[Start of Attachment]
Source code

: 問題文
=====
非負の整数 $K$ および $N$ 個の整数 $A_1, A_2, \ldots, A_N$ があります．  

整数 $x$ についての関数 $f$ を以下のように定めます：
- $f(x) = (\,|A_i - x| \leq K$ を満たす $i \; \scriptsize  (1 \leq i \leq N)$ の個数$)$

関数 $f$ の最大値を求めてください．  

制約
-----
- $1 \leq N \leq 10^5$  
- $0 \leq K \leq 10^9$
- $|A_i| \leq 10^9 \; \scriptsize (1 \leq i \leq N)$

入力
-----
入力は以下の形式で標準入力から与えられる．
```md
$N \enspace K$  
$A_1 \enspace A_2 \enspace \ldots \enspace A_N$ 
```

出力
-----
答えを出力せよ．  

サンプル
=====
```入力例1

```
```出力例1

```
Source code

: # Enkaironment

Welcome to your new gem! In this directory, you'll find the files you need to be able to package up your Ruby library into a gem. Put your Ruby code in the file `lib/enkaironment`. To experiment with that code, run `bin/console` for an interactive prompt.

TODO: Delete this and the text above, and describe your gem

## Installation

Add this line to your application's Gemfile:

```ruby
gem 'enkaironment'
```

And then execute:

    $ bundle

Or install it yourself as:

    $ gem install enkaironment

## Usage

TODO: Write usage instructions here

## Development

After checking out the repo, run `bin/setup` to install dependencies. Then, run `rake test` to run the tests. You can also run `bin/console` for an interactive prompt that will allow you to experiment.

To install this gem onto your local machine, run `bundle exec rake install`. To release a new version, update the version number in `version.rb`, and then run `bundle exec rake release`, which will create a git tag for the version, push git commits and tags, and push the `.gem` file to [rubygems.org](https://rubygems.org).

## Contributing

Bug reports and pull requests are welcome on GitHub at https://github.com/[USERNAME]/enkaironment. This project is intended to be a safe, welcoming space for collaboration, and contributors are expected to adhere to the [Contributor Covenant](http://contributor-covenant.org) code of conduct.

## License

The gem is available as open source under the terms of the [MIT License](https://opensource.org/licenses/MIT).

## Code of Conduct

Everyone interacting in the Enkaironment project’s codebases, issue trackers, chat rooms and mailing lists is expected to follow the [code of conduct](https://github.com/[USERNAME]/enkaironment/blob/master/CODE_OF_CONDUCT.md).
[End of Attachment]
[Start of Attachment]
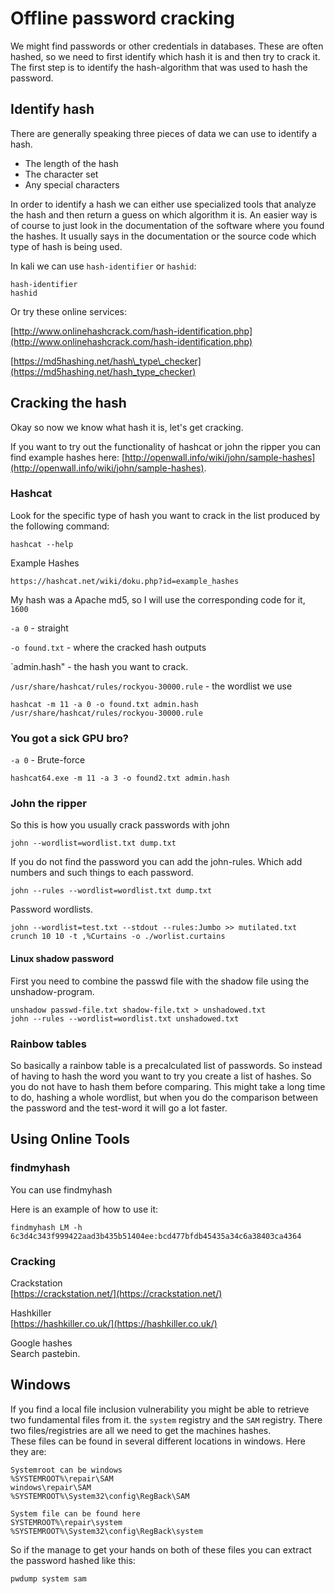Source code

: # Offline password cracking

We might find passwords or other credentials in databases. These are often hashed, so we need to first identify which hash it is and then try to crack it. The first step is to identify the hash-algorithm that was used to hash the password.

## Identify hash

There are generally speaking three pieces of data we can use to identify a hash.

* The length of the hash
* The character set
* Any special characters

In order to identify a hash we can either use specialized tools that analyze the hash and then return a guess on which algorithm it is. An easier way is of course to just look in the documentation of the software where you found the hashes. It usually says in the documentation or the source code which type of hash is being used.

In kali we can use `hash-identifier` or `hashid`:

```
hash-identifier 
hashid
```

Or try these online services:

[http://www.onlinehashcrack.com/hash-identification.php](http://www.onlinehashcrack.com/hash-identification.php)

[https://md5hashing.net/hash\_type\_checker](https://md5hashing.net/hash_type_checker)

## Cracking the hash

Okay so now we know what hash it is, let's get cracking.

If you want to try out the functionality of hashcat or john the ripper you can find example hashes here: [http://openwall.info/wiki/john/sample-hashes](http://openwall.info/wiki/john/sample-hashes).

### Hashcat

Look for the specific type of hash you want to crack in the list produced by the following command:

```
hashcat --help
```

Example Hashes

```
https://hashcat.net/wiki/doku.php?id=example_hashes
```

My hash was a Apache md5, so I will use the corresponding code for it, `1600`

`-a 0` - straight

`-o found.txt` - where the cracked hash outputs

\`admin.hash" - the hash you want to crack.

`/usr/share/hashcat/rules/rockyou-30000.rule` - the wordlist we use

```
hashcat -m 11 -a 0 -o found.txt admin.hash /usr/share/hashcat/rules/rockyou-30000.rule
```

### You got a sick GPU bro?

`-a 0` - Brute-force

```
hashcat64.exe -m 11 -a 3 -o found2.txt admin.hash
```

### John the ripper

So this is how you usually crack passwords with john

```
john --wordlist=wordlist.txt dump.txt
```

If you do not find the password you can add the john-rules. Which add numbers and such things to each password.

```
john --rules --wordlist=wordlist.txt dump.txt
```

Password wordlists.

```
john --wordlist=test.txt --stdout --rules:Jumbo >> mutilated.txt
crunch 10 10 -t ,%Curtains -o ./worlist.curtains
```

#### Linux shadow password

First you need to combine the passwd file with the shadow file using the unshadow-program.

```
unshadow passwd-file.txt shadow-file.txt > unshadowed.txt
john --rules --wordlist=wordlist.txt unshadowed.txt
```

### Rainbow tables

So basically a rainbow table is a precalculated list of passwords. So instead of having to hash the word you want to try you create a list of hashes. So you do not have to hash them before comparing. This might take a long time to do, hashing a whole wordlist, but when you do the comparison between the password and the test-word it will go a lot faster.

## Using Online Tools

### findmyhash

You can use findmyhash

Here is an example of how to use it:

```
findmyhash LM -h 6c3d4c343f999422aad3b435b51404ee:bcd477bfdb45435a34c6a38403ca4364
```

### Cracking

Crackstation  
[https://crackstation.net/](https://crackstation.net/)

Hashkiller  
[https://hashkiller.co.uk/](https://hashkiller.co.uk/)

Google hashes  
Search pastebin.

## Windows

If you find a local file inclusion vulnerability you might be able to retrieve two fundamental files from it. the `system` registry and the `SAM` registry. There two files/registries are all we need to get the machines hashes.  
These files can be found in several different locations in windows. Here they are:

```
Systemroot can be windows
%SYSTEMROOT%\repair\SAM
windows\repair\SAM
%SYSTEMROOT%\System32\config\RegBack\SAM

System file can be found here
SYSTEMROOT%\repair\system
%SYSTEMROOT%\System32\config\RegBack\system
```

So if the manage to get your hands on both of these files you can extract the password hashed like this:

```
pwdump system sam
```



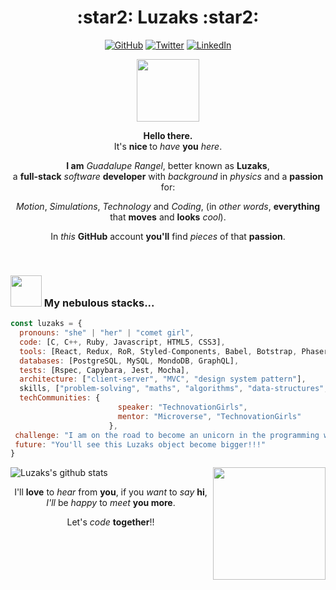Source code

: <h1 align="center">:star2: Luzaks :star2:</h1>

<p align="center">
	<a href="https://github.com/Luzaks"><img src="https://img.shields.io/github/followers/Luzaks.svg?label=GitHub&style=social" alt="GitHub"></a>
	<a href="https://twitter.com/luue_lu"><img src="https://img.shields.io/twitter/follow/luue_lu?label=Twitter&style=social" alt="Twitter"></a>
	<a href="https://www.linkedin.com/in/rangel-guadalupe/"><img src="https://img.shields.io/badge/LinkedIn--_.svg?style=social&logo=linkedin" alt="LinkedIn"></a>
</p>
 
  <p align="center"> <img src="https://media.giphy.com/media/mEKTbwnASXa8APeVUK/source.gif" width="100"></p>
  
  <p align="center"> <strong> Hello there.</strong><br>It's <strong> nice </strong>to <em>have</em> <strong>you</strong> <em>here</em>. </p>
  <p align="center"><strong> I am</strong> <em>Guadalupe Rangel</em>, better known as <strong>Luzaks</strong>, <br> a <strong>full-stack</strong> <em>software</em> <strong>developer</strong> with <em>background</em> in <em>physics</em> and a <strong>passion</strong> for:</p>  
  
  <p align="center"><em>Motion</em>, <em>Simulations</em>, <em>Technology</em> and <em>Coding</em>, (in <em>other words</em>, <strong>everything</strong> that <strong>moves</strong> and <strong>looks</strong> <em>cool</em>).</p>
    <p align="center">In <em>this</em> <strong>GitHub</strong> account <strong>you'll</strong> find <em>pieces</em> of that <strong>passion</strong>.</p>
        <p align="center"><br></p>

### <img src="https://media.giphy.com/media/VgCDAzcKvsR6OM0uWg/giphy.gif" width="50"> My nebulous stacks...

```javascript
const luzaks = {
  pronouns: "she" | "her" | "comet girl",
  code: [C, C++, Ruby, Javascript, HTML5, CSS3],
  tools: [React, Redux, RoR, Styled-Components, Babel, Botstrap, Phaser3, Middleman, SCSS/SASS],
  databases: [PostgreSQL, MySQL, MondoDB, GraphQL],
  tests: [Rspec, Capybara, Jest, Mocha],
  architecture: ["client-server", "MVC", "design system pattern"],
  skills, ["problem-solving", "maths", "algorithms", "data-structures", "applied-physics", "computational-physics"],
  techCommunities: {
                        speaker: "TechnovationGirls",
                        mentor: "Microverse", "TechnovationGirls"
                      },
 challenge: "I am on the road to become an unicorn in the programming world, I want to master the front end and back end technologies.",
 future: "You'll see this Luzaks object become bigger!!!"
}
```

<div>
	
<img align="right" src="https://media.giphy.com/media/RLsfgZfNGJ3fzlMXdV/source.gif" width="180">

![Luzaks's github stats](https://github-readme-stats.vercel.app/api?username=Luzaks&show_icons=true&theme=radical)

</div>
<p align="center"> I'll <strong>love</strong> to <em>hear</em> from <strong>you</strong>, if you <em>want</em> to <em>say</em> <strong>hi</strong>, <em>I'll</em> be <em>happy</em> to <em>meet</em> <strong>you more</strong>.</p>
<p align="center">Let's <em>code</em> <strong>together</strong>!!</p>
[End of Attachment]
• [PROBLEM TO WORK ON] Go through the material above, and wherever a line holds the word "become", copy it.

• [RESULT OF THE TASK]
 challenge: "I am on the road to become an unicorn in the programming world, I want to master the front end and back end technologies.",
 future: "You'll see this Luzaks object become bigger!!!"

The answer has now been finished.